Joelle Daly at Stuff reports:
Corrections Minister Anne Tolley wants to keep 24-hour tabs on serious domestic violence offenders – the same way high-risk and sex offenders are tracked.
The move comes after Christchurch man Nikki Roper was found guilty of murdering his ex-girlfriend, Alexsis Tovizi, only days after he was released from jail for a previous assault on the 21-year-old mother.
The killing, in December 2010, happened despite a protection order she had in place.
Protection orders are sadly of little benefit when the offender breaches them.
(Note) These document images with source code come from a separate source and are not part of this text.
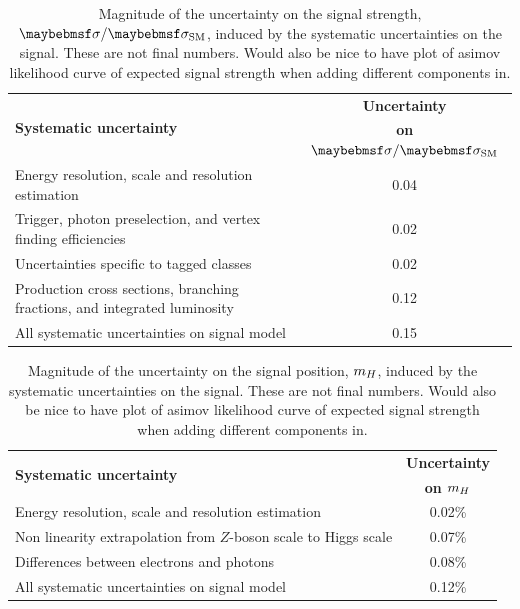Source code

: \begin{table}[htbp]
\caption{Magnitude of the uncertainty on the signal strength, $\musm$, induced by the systematic uncertainties on the signal. These are not final numbers. Would also be nice to have plot of asimov likelihood curve of expected signal strength when adding different components in.}
\begin{center}
\begin{tabular}{ l c }
\hline
\multirow{2}{*}{\textbf{Systematic uncertainty}} & \textbf{Uncertainty} \\
 &  \textbf{on $\musm$} \\
\hline
\hline
Energy resolution, scale and resolution estimation & 0.04\\
\hline
Trigger, photon preselection, and vertex finding efficiencies& 0.02\\
\hline
Uncertainties specific to tagged classes & 0.02\\
\hline
Production cross sections, branching fractions, and integrated luminosity & 0.12\\
\hline
\hline
All systematic uncertainties on signal model & 0.15 \\
\hline
\end{tabular}
\end{center}
\label{tab:systematics_mu}
\end{table}

\begin{table}[htbp]
\caption{Magnitude of the uncertainty on the signal position, $m_{H}$, induced by the systematic uncertainties on the signal. These are not final numbers. Would also be nice to have plot of asimov likelihood curve of expected signal strength when adding different components in.}
\begin{center}
\begin{tabular}{ l c }
\hline
\multirow{2}{*}{\textbf{Systematic uncertainty}} & \textbf{Uncertainty} \\
 &  \textbf{on $m_{H}$} \\
\hline
\hline
Energy resolution, scale and resolution estimation & 0.02\% \\
\hline
Non linearity extrapolation from $Z$-boson scale to Higgs scale & 0.07\% \\
\hline
Differences between electrons and photons & 0.08\% \\
\hline
\hline
All systematic uncertainties on signal model & 0.12\% \\
\hline
\end{tabular}
\end{center}
\label{tab:systematics_mh}
\end{table}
It takes too long for a breach to lead to action.
Twenty-four hour GPS monitoring, announced last June, means Corrections are alerted to intervene if a tracked offender strays into a designated exclusion zone.
It must be imposed by the Parole Board or sentencing judge, and currently applies only to high-risk and child sex offenders.
However, in light of the Alexsis Tovizi case, Tolley said she had instructed officials to investigate how this could be extended under current legislation to cover domestic violence offenders.
“We want to do everything that we can to prevent and deter any would-be perpetrators.
“If this can stop one potential victim from being harmed, then it will be worth it.”
This could be a life saver. If the offender’s enters an area they have been banned from entering, then Police could be immediately notified and get there in time to save a life.
I imagine it would be used only when someone has already been convicted of threats and/or violence against someone and there is a significant risk of them causing further harm.